The performance in Weyauwega will include a quartet of musicians – Marc Jimos on the saxophone, Danny Lueck on the drums, Mark Urness on the bass and Mike Kubicki on the piano.
“It will be a very nice evening. We will have a small dance floor in case people want to dance,” said Kathy Fehl, of the nonprofit Wega Arts, which owns and operates the Gerold.
The house will open at 6 p.m., and the show will begin at 7:30 p.m., with table service during the show.
Seating is reserved, and advanced tickets may be purchased online at wegaarts.org with prices of $45 for VIP seats, $35 for regular and $25 for seating in the balcony.
Fehl said people may purchase tables of eight if they want to sit with their friends, or they may buy seats and sit at a table.
There will be snacks on the tables and a full cash bar.
This will be the first time March-Tormé performs at the opera house.
“We’re thrilled to have him perform in our beautiful venue near his home of Appleton,” Fehl said.
March-Tormé is looking forward to it as well.
“I love the venue,” he said.
March-Tormé said the concert will include jazz, holiday music, songs associated with the Great American Songbook, some original tunes and some of his father’s music.
March-Tormé is the son of Mel Tormé, who wrote “The Christmas Song,” and Candy Tockstein, who was a model and actress. Hal March, an actor and comedian, became his step-father when his mother married him.
Born in New York, March-Tormé was about 2 1/2 years old when his parents divorced.
Like many young boys living in New York, he dreamed of playing baseball for the New York Yankees.
He listened to the games on the radio and also the pop music of the day, singing along to the songs.
“By about age 11 or 12, I realized I loved doing it,” March-Tormé said of singing.
When he was 13, he put together his first band, a rock and roll band.
Later, he gravitated toward pop jazz.
“It’s been a very long road,” March-Tormé said. “I think I’m a better singer than I’ve ever been. If you take care of your voice, you can get better and better.”
He tours as much as he can and during a recent clinic with students, he talked to them about the importance of breathing, staying healthy and to keep singing if they enjoy doing so.
March-Tormé stays healthy by playing tennis at least three times a week.
He taught himself how to play piano and guitar and spent one year at a junior college after graduating from high school.
“I wanted to go on the road,” he said.
The arrangements March-Tormé sings today include tweaks and small changes, which often surprise those in the audience.
“The greatest lesson I’ve learned in the last 15 years,” he said, “is less is more. Once you know your instrument, you don’t have to over sing, like you’re auditioning.”
When not touring, March-Tormé is in Appleton with his wife, Angela, and their two daughters: 12-year-old Ruby and 10-year-old Sunny.
He is often asked how someone who lived on both coasts of the country ended up in Wisconsin.
Angela is from Berlin.
“I met her in Chicago when I was singing. I fell in love with her,” March-Tormé said.
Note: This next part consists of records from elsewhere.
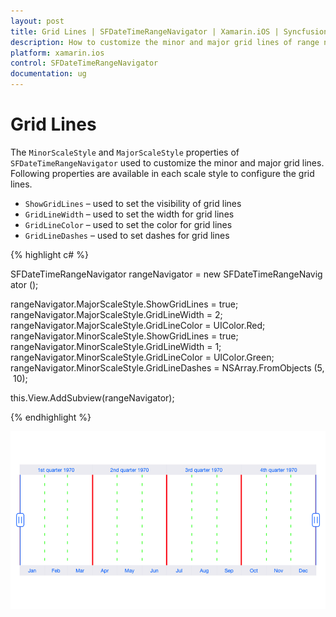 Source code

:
 ```yaml
---
layout: post
title: Grid Lines | SFDateTimeRangeNavigator | Xamarin.iOS | Syncfusion
description: How to customize the minor and major grid lines of range navigator
platform: xamarin.ios
control: SFDateTimeRangeNavigator
documentation: ug
---
```


# Grid Lines

The `MinorScaleStyle` and `MajorScaleStyle` properties of `SFDateTimeRangeNavigator` used to customize the minor and major grid lines. Following properties are available in each scale style to configure the grid lines.

* `ShowGridLines` – used to set the visibility of grid lines
* `GridLineWidth` – used to set the width for grid lines
* `GridLineColor` – used to set the color for grid lines
* `GridLineDashes` – used to set dashes for grid lines

{% highlight c# %}

SFDateTimeRangeNavigator rangeNavigator = new SFDateTimeRangeNavigator ();

rangeNavigator.MajorScaleStyle.ShowGridLines = true;
rangeNavigator.MajorScaleStyle.GridLineWidth = 2;
rangeNavigator.MajorScaleStyle.GridLineColor = UIColor.Red;
        
rangeNavigator.MinorScaleStyle.ShowGridLines = true;
rangeNavigator.MinorScaleStyle.GridLineWidth = 1;
rangeNavigator.MinorScaleStyle.GridLineColor = UIColor.Green;
rangeNavigator.MinorScaleStyle.GridLineDashes = NSArray.FromObjects (5, 10);

this.View.AddSubview(rangeNavigator);

{% endhighlight %}

![]( GridLines_images/GridLines.png)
They decided to raise their daughters in Wisconsin.
Ruby will sing on stage with him for the first time on Saturday, Dec. 10, when he performs a holiday concert with the Fox Valley Symphony, at the Fox Cities Performing Arts Center, in Appleton.
Fehl said the Dec. 17 concert at the Gerold Opera House will be an elegant evening.
March-Tormé will sing “The Christmas Song,” as was as many other jazz standards and ballads, she said.
What he wants people to know is his shows are not just about songs.
He hopes people enjoy the stories he tells.
“I like people to see a show and think, ‘He is a person I’d like to have a beer with,’” March-Tormé said.